**Given information:**

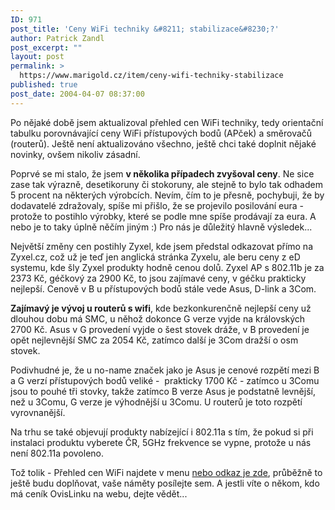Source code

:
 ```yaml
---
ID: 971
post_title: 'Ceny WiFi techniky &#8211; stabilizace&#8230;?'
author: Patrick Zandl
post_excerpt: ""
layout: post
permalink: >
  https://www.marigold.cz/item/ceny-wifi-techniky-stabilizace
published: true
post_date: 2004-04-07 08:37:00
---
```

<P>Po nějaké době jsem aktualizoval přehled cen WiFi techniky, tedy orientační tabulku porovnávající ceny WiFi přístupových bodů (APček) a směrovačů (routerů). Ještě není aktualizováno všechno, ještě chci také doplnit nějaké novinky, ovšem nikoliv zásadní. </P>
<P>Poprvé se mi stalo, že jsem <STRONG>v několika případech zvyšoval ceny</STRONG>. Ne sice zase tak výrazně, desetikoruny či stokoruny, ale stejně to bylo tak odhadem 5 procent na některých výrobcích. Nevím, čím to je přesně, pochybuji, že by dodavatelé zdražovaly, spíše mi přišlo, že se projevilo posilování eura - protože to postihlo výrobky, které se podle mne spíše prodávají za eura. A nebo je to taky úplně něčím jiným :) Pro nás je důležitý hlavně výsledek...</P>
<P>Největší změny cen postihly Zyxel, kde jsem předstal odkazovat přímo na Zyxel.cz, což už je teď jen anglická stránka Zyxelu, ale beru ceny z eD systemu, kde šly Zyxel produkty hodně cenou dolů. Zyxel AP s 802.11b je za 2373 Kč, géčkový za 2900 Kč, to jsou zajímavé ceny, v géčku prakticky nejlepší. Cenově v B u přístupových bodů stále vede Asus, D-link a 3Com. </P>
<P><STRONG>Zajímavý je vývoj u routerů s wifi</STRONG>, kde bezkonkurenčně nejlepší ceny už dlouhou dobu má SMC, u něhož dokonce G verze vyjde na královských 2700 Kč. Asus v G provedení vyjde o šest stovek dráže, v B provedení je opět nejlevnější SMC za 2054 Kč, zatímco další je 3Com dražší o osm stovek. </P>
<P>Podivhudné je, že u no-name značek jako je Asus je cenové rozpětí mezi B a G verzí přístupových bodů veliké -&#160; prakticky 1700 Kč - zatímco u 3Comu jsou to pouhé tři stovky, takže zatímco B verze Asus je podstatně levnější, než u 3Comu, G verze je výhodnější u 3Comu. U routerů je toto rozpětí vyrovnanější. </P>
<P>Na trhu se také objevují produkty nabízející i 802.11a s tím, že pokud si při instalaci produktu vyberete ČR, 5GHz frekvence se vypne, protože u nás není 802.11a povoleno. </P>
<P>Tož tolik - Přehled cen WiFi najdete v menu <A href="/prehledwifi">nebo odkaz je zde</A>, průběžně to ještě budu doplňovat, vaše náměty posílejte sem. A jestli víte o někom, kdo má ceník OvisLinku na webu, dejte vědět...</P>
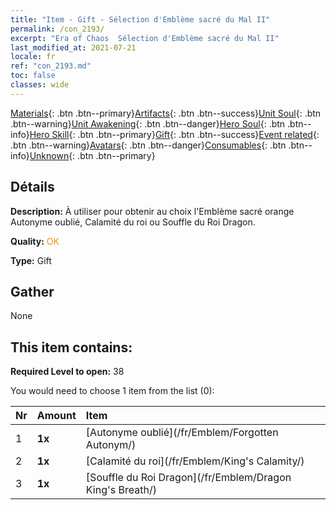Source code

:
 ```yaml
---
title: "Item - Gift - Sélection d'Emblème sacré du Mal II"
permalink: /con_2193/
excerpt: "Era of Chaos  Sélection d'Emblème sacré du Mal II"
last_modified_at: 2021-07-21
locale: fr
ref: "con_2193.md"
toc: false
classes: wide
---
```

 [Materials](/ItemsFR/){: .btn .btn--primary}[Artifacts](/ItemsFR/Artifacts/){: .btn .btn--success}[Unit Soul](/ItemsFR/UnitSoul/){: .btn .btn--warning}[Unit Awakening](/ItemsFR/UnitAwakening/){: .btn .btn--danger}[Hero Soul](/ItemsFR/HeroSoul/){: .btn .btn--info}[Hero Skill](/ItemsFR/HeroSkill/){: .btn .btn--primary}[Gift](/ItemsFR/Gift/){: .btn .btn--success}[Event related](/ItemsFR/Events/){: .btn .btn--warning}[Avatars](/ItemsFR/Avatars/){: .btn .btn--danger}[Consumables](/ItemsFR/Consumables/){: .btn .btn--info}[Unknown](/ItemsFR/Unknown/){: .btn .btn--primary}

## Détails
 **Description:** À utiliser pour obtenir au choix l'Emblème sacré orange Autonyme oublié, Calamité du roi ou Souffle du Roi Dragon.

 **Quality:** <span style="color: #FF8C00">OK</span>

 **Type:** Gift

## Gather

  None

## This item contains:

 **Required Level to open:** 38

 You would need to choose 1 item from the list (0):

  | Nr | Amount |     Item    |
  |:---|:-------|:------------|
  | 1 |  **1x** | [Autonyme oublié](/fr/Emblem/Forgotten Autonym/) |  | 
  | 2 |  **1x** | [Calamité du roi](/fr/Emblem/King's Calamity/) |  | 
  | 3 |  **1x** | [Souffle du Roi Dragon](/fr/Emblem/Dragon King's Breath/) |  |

**Task goal:** Where a picture appears, omit it, and otherwise retype the material exactly.

**Answer area:**
Source code

:
 ```yaml
---
ID: 971
post_title: 'Ceny WiFi techniky &#8211; stabilizace&#8230;?'
author: Patrick Zandl
post_excerpt: ""
layout: post
permalink: >
  https://www.marigold.cz/item/ceny-wifi-techniky-stabilizace
published: true
post_date: 2004-04-07 08:37:00
---
```

<P>Po nějaké době jsem aktualizoval přehled cen WiFi techniky, tedy orientační tabulku porovnávající ceny WiFi přístupových bodů (APček) a směrovačů (routerů). Ještě není aktualizováno všechno, ještě chci také doplnit nějaké novinky, ovšem nikoliv zásadní. </P>
<P>Poprvé se mi stalo, že jsem <STRONG>v několika případech zvyšoval ceny</STRONG>. Ne sice zase tak výrazně, desetikoruny či stokoruny, ale stejně to bylo tak odhadem 5 procent na některých výrobcích. Nevím, čím to je přesně, pochybuji, že by dodavatelé zdražovaly, spíše mi přišlo, že se projevilo posilování eura - protože to postihlo výrobky, které se podle mne spíše prodávají za eura. A nebo je to taky úplně něčím jiným :) Pro nás je důležitý hlavně výsledek...</P>
<P>Největší změny cen postihly Zyxel, kde jsem předstal odkazovat přímo na Zyxel.cz, což už je teď jen anglická stránka Zyxelu, ale beru ceny z eD systemu, kde šly Zyxel produkty hodně cenou dolů. Zyxel AP s 802.11b je za 2373 Kč, géčkový za 2900 Kč, to jsou zajímavé ceny, v géčku prakticky nejlepší. Cenově v B u přístupových bodů stále vede Asus, D-link a 3Com. </P>
<P><STRONG>Zajímavý je vývoj u routerů s wifi</STRONG>, kde bezkonkurenčně nejlepší ceny už dlouhou dobu má SMC, u něhož dokonce G verze vyjde na královských 2700 Kč. Asus v G provedení vyjde o šest stovek dráže, v B provedení je opět nejlevnější SMC za 2054 Kč, zatímco další je 3Com dražší o osm stovek. </P>
<P>Podivhudné je, že u no-name značek jako je Asus je cenové rozpětí mezi B a G verzí přístupových bodů veliké -&#160; prakticky 1700 Kč - zatímco u 3Comu jsou to pouhé tři stovky, takže zatímco B verze Asus je podstatně levnější, než u 3Comu, G verze je výhodnější u 3Comu. U routerů je toto rozpětí vyrovnanější. </P>
<P>Na trhu se také objevují produkty nabízející i 802.11a s tím, že pokud si při instalaci produktu vyberete ČR, 5GHz frekvence se vypne, protože u nás není 802.11a povoleno. </P>
<P>Tož tolik - Přehled cen WiFi najdete v menu <A href="/prehledwifi">nebo odkaz je zde</A>, průběžně to ještě budu doplňovat, vaše náměty posílejte sem. A jestli víte o někom, kdo má ceník OvisLinku na webu, dejte vědět...</P>
Source code

:
 ```yaml
---
title: "Item - Gift - Sélection d'Emblème sacré du Mal II"
permalink: /con_2193/
excerpt: "Era of Chaos  Sélection d'Emblème sacré du Mal II"
last_modified_at: 2021-07-21
locale: fr
ref: "con_2193.md"
toc: false
classes: wide
---
```

 [Materials](/ItemsFR/){: .btn .btn--primary}[Artifacts](/ItemsFR/Artifacts/){: .btn .btn--success}[Unit Soul](/ItemsFR/UnitSoul/){: .btn .btn--warning}[Unit Awakening](/ItemsFR/UnitAwakening/){: .btn .btn--danger}[Hero Soul](/ItemsFR/HeroSoul/){: .btn .btn--info}[Hero Skill](/ItemsFR/HeroSkill/){: .btn .btn--primary}[Gift](/ItemsFR/Gift/){: .btn .btn--success}[Event related](/ItemsFR/Events/){: .btn .btn--warning}[Avatars](/ItemsFR/Avatars/){: .btn .btn--danger}[Consumables](/ItemsFR/Consumables/){: .btn .btn--info}[Unknown](/ItemsFR/Unknown/){: .btn .btn--primary}

## Détails
 **Description:** À utiliser pour obtenir au choix l'Emblème sacré orange Autonyme oublié, Calamité du roi ou Souffle du Roi Dragon.

 **Quality:** <span style="color: #FF8C00">OK</span>

 **Type:** Gift

## Gather

  None

## This item contains:

 **Required Level to open:** 38

 You would need to choose 1 item from the list (0):

  | Nr | Amount |     Item    |
  |:---|:-------|:------------|
  | 1 |  **1x** | [Autonyme oublié](/fr/Emblem/Forgotten Autonym/) |  | 
  | 2 |  **1x** | [Calamité du roi](/fr/Emblem/King's Calamity/) |  | 
  | 3 |  **1x** | [Souffle du Roi Dragon](/fr/Emblem/Dragon King's Breath/) |  |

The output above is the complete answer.